Thursday, January 16, 2025

Winter's Tightening Grip

 


As the ice on rivers and streams gets thicker with each passing day any hopes for getting out on the water anytime soon is fading.  Fort Pond Brook in Concord, MA is pictured above.  Best I can hope for these days is hiking along a streamside trail...

Reached one such trail today via this abandoned bridge at the Acton/Concord town line...

The beaver dam just upstream from  the bridge as it looked from my boat 4 weeks ago...
...compared with how it looked today from atop the bridge...
 

Olm Man Winter is in full control now and I'm left with no choice but to salute the change-of-state power he holds upon water.  My only comfort comes in knowing that meteorological spring is only 43 days away. 
 
This tree shows how one can bend without breaking...

 
 Some plastic containers encountered along the trail this week...






Thursday, January 2, 2025

Last of One, First of Another

 Fairly mild weather allowed one unexpected last paddle on the final Sunday of 2024...

...where fog enveloped me for most of my time on the water...
Paddled bits of the Concord and Assabet rivers between Spencer Brook and Great Meadows.


Yesterday I celebrated the arrival of 2025 by paddling the Sudbury River between Egg Rock and Fairhaven Bay...
...where the bay had a thin layer of ice which isolated Brooke Island.  The ice was barely thick enough to support this little fellow...

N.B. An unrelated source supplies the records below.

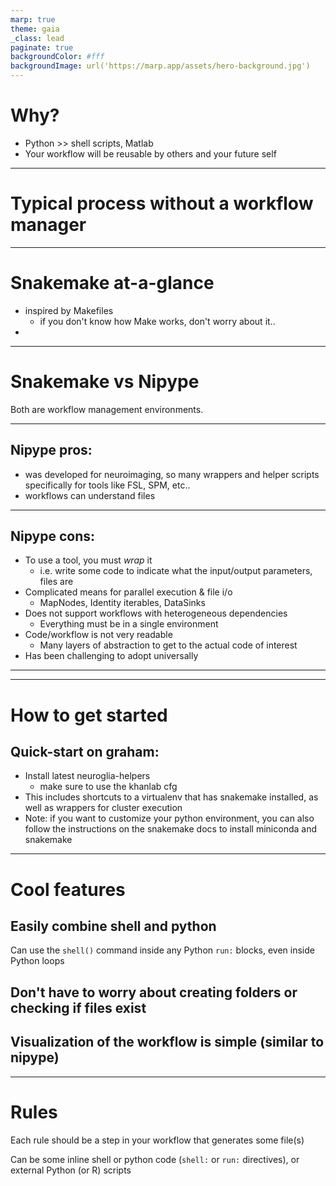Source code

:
 ```yaml
---
marp: true
theme: gaia
_class: lead
paginate: true
backgroundColor: #fff
backgroundImage: url('https://marp.app/assets/hero-background.jpg')
---
```


# Why?

* Python >> shell scripts, Matlab
* Your workflow will be reusable by others and your future self

--- 
# Typical process without a workflow manager

--- 
# Snakemake at-a-glance

* inspired by Makefiles 
    * if you don't know how Make works, don't worry about it..
* 

--- 
# Snakemake vs Nipype

Both are workflow management environments.

---
## Nipype pros:
* was developed for neuroimaging, so many wrappers and helper scripts specifically for tools like FSL, SPM, etc.. 
* workflows can understand files 
---
## Nipype cons:
* To use a tool, you must *wrap* it
    * i.e. write some code to indicate what the input/output parameters, files are 
* Complicated means for parallel execution & file i/o
    * MapNodes, Identity iterables, DataSinks
* Does not support workflows with heterogeneous dependencies
    * Everything must be in a single environment
* Code/workflow is not very readable
    * Many layers of abstraction to get to the actual code of interest
* Has been challenging to adopt universally
    
--- 

--- 
# How to get started


## Quick-start on graham:
* Install latest neuroglia-helpers
  * make sure to use the khanlab cfg
* This includes shortcuts to a virtualenv that has snakemake installed, as well as wrappers for cluster execution
* Note: if you want to customize your python environment, you can also follow the instructions on the snakemake docs to install miniconda and snakemake


--- 
# Cool features

## Easily combine shell and python
Can use the `shell()` command inside any Python `run:` blocks, even inside Python loops

## Don't have to worry about creating folders or checking if files exist

## Visualization of the workflow is simple (similar to nipype)


--- 
# Rules

Each rule should be a step in your workflow that generates some file(s)

Can be some inline shell or python code (`shell:` or `run:` directives), or external Python (or R) scripts

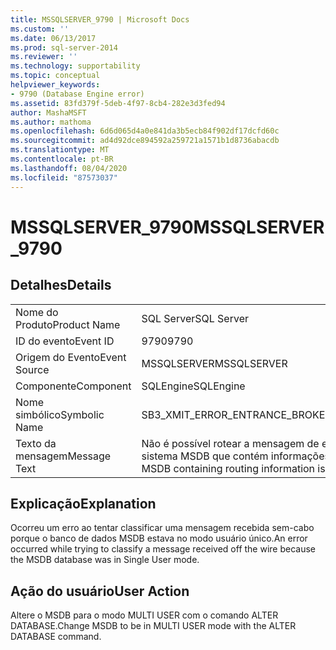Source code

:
 ```yaml
---
title: MSSQLSERVER_9790 | Microsoft Docs
ms.custom: ''
ms.date: 06/13/2017
ms.prod: sql-server-2014
ms.reviewer: ''
ms.technology: supportability
ms.topic: conceptual
helpviewer_keywords:
- 9790 (Database Engine error)
ms.assetid: 83fd379f-5deb-4f97-8cb4-282e3d3fed94
author: MashaMSFT
ms.author: mathoma
ms.openlocfilehash: 6d6d065d4a0e841da3b5ecb84f902df17dcfd60c
ms.sourcegitcommit: ad4d92dce894592a259721a1571b1d8736abacdb
ms.translationtype: MT
ms.contentlocale: pt-BR
ms.lasthandoff: 08/04/2020
ms.locfileid: "87573037"
---
```

# <a name="mssqlserver_9790"></a><span data-ttu-id="4cb38-102">MSSQLSERVER_9790</span><span class="sxs-lookup"><span data-stu-id="4cb38-102">MSSQLSERVER_9790</span></span>
    
## <a name="details"></a><span data-ttu-id="4cb38-103">Detalhes</span><span class="sxs-lookup"><span data-stu-id="4cb38-103">Details</span></span>  
  
|||  
|-|-|  
|<span data-ttu-id="4cb38-104">Nome do Produto</span><span class="sxs-lookup"><span data-stu-id="4cb38-104">Product Name</span></span>|<span data-ttu-id="4cb38-105">SQL Server</span><span class="sxs-lookup"><span data-stu-id="4cb38-105">SQL Server</span></span>|  
|<span data-ttu-id="4cb38-106">ID do evento</span><span class="sxs-lookup"><span data-stu-id="4cb38-106">Event ID</span></span>|<span data-ttu-id="4cb38-107">9790</span><span class="sxs-lookup"><span data-stu-id="4cb38-107">9790</span></span>|  
|<span data-ttu-id="4cb38-108">Origem do Evento</span><span class="sxs-lookup"><span data-stu-id="4cb38-108">Event Source</span></span>|<span data-ttu-id="4cb38-109">MSSQLSERVER</span><span class="sxs-lookup"><span data-stu-id="4cb38-109">MSSQLSERVER</span></span>|  
|<span data-ttu-id="4cb38-110">Componente</span><span class="sxs-lookup"><span data-stu-id="4cb38-110">Component</span></span>|<span data-ttu-id="4cb38-111">SQLEngine</span><span class="sxs-lookup"><span data-stu-id="4cb38-111">SQLEngine</span></span>|  
|<span data-ttu-id="4cb38-112">Nome simbólico</span><span class="sxs-lookup"><span data-stu-id="4cb38-112">Symbolic Name</span></span>|<span data-ttu-id="4cb38-113">SB3_XMIT_ERROR_ENTRANCE_BROKER_SINGLE_USER</span><span class="sxs-lookup"><span data-stu-id="4cb38-113">SB3_XMIT_ERROR_ENTRANCE_BROKER_SINGLE_USER</span></span>|  
|<span data-ttu-id="4cb38-114">Texto da mensagem</span><span class="sxs-lookup"><span data-stu-id="4cb38-114">Message Text</span></span>|<span data-ttu-id="4cb38-115">Não é possível rotear a mensagem de entrada.</span><span class="sxs-lookup"><span data-stu-id="4cb38-115">Unable to route the incoming message.</span></span> <span data-ttu-id="4cb38-116">O banco de dados de sistema MSDB que contém informações de roteamento está no modo SINGLE USER.</span><span class="sxs-lookup"><span data-stu-id="4cb38-116">The system database MSDB containing routing information is in SINGLE USER mode.</span></span>|  
  
## <a name="explanation"></a><span data-ttu-id="4cb38-117">Explicação</span><span class="sxs-lookup"><span data-stu-id="4cb38-117">Explanation</span></span>  
 <span data-ttu-id="4cb38-118">Ocorreu um erro ao tentar classificar uma mensagem recebida sem-cabo porque o banco de dados MSDB estava no modo usuário único.</span><span class="sxs-lookup"><span data-stu-id="4cb38-118">An error occurred while trying to classify a message received off the wire because the MSDB database was in Single User mode.</span></span>  
  
## <a name="user-action"></a><span data-ttu-id="4cb38-119">Ação do usuário</span><span class="sxs-lookup"><span data-stu-id="4cb38-119">User Action</span></span>  
 <span data-ttu-id="4cb38-120">Altere o MSDB para o modo MULTI USER com o comando ALTER DATABASE.</span><span class="sxs-lookup"><span data-stu-id="4cb38-120">Change MSDB to be in MULTI USER mode with the ALTER DATABASE command.</span></span>  
  
  
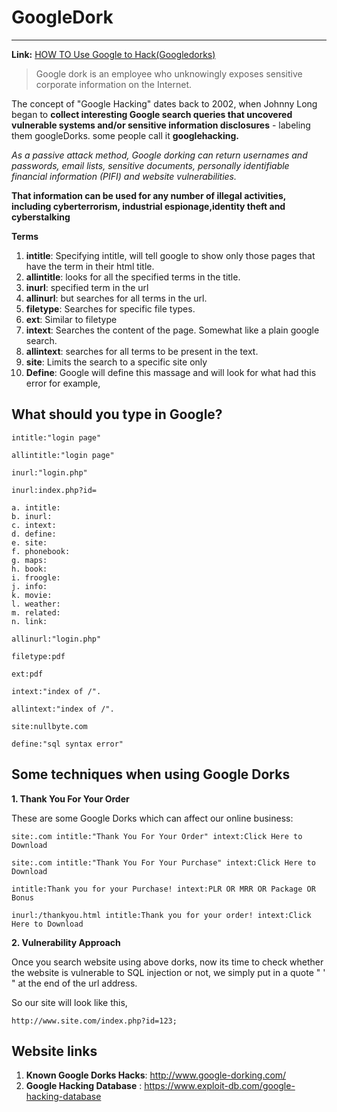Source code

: # GoogleDork
---

**Link:** [HOW TO Use Google to Hack(Googledorks)]("https://null-byte.wonderhowto.com/how-to/use-google-hack-googledorks-0163566/")

>  Google dork is an employee who unknowingly exposes sensitive corporate information on the Internet.

The concept of "Google Hacking" dates back to 2002, when Johnny Long began to **collect interesting Google search queries that uncovered vulnerable systems and/or sensitive information disclosures** - labeling them googleDorks. some people call it **googlehacking.**


_As a passive attack method, Google dorking can return usernames and passwords, email lists, sensitive documents, personally identifiable financial information (PIFI) and website vulnerabilities._

**That information can be used for any number of illegal activities, including cyberterrorism, industrial espionage,identity theft and cyberstalking**

**Terms**

1. **intitle**: Specifying intitle, will tell google to show only those pages that have the term in their html title.
2. **allintitle**: looks for all the specified terms in the title.
3. **inurl**: specified term in the url
4. **allinurl**: but searches for all terms in the url.
5. **filetype**: Searches for specific file types.
6. **ext**: Similar to filetype
7. **intext**: Searches the content of the page. Somewhat like a plain google search.
8. **allintext**: searches for all terms to be present in the text.
9. **site**: Limits the search to a specific site only
10. **Define**: Google will define this massage and will look for what had this error for example,

## What should you type in Google? 


```
intitle:"login page"
```

```
allintitle:"login page"
```

```
inurl:"login.php"
```

```
inurl:index.php?id=
```

```
a. intitle:
b. inurl:
c. intext:
d. define:
e. site:
f. phonebook:
g. maps:
h. book:
i. froogle:
j. info:
k. movie:
l. weather:
m. related:
n. link:
```

```
allinurl:"login.php"
```

```
filetype:pdf
```

```
ext:pdf 
```

```
intext:"index of /".
```

```
allintext:"index of /".
```

```
site:nullbyte.com
```

```
define:"sql syntax error"
```



## Some techniques when using Google Dorks 


**1. Thank You For Your Order**



These are some Google Dorks which can affect our online business:

```
site:.com intitle:"Thank You For Your Order" intext:Click Here to Download
```

```
site:.com intitle:"Thank You For Your Purchase" intext:Click Here to Download
```

```
intitle:Thank you for your Purchase! intext:PLR OR MRR OR Package OR Bonus
```


```
inurl:/thankyou.html intitle:Thank you for your order! intext:Click Here to Download
```


**2. Vulnerability Approach**

Once you search website using above dorks, now its time to check whether the website is vulnerable to SQL injection or not, we simply put in a quote " ' " at the end of the url address.

So our site will look like this,

```
http://www.site.com/index.php?id=123;
```


## Website links

1. **Known Google Dorks Hacks**: http://www.google-dorking.com/ 
2. **Google Hacking Database** : https://www.exploit-db.com/google-hacking-database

One unusual occurrence happened just after picking up the year's first "nip" bottle...
 ...I faced going to either the right or left of a large boulder.  I chose to go left and shortly after doing so heard a very loud crack and splash.  Turned about to see a dead tree had just fallen to the right of said boulder...
Glad I chose the left side but the incident left me wondering what kind of omen this might be for the new year.

Not far from the "nip" bottle was its alter ego...

 Another new type of container showed up...

The last trash haul of 2024...

The first trash haul of 2025...

Water levels yesterday had risen a half a foot or so higher than they were on Sunday leaving only a small amount of submerged ice at Egg Rock's stone inscription...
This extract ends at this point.